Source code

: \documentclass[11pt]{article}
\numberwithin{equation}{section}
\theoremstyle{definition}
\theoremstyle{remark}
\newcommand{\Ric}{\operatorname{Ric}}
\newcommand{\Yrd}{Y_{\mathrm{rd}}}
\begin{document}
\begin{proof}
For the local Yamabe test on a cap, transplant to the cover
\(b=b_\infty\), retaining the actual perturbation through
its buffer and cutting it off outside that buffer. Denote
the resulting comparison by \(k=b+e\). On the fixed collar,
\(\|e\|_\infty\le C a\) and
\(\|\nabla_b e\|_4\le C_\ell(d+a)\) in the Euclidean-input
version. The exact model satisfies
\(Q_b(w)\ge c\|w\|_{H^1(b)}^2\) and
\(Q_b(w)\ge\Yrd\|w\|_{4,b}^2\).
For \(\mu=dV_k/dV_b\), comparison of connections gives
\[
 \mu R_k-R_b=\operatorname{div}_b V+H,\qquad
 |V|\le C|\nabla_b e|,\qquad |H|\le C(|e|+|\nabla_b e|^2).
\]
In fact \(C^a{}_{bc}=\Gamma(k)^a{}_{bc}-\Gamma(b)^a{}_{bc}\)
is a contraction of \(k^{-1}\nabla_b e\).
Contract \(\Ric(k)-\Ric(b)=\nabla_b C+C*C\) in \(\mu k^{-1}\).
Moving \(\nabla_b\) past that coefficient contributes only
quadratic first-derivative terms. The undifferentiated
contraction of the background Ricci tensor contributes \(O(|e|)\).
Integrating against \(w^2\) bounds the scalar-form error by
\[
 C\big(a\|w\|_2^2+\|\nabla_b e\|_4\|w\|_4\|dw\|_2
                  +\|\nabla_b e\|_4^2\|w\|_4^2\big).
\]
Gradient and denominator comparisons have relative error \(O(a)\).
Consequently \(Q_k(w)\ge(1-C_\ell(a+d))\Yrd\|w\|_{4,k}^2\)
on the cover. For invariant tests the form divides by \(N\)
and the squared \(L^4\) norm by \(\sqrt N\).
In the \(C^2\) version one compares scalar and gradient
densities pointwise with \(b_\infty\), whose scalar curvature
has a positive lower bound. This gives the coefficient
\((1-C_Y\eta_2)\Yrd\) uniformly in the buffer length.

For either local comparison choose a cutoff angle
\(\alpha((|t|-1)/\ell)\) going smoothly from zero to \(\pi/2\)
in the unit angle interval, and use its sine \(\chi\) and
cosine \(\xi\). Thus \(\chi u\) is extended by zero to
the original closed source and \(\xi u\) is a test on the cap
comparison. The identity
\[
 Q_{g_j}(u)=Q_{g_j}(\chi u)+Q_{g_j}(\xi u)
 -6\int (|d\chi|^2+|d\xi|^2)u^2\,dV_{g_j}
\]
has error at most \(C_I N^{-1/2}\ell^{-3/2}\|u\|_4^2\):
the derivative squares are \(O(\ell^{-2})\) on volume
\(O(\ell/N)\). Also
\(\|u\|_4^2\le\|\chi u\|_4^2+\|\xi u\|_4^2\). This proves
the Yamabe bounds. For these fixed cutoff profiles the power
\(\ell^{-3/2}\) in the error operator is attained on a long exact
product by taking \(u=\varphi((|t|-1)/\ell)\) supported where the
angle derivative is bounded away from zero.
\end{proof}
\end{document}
———
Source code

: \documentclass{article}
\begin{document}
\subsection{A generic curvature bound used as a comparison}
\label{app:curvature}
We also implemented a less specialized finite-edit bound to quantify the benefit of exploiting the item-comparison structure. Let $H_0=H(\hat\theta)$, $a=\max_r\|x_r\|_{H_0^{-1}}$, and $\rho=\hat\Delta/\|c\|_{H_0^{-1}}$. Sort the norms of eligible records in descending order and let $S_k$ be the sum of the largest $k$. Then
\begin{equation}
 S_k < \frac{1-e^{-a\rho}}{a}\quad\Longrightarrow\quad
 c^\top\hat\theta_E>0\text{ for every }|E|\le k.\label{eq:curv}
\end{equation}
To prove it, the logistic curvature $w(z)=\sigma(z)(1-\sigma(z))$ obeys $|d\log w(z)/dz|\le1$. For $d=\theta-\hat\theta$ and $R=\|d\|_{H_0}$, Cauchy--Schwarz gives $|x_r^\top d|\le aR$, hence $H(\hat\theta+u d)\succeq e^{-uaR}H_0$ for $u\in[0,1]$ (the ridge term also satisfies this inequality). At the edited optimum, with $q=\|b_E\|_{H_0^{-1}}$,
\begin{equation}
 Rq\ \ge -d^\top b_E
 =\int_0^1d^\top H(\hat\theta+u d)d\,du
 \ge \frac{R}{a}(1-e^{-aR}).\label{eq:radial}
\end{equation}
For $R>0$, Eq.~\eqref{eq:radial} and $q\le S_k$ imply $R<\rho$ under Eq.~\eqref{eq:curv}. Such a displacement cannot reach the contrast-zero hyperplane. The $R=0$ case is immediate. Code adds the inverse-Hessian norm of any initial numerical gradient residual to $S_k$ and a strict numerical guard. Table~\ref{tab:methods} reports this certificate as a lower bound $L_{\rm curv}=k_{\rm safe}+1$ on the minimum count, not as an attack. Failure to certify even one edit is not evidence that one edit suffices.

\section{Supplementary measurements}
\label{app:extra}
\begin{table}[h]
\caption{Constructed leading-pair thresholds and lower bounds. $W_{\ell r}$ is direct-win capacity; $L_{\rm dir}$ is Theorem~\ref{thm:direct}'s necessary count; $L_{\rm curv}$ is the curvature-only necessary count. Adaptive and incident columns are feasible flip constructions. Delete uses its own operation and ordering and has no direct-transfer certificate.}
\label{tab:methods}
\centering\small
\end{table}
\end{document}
———
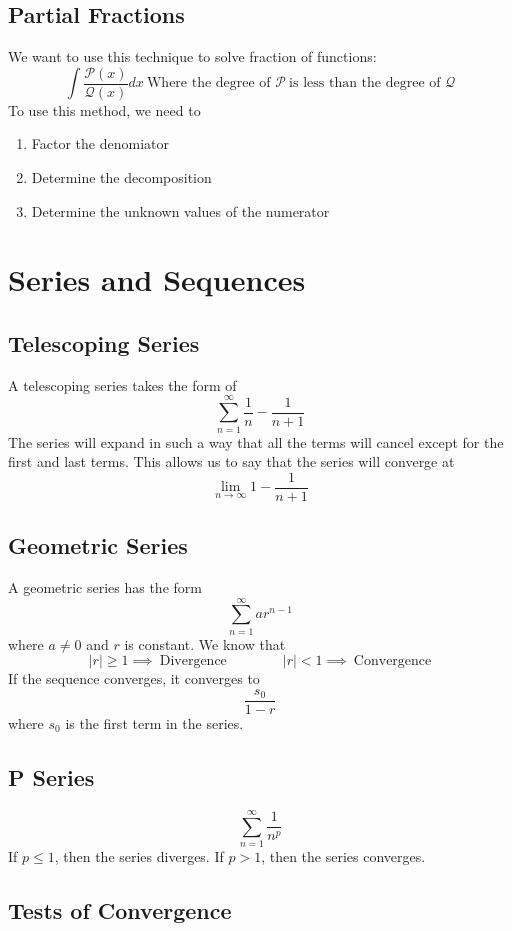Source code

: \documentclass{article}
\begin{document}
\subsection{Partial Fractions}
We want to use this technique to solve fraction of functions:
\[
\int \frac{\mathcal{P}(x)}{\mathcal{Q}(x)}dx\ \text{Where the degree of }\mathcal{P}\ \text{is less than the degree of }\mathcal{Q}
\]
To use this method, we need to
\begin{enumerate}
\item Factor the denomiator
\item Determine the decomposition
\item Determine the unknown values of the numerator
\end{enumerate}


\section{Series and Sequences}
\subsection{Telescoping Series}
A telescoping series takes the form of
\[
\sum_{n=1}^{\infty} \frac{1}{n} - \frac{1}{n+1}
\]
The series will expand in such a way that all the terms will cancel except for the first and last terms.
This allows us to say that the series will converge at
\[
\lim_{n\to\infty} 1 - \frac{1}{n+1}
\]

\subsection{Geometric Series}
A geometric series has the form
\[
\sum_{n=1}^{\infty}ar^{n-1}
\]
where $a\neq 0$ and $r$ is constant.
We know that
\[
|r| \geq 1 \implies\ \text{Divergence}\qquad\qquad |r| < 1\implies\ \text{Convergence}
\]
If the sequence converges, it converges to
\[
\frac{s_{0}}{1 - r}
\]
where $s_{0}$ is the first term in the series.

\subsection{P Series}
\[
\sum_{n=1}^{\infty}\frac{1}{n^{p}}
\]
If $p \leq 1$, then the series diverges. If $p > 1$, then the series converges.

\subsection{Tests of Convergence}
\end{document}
———
What the exercise asks: Your answer should consist of the lines of the listing that contain "local", copied as they stand.

Task output:
For the local Yamabe test on a cap, transplant to the cover
For either local comparison choose a cutoff angle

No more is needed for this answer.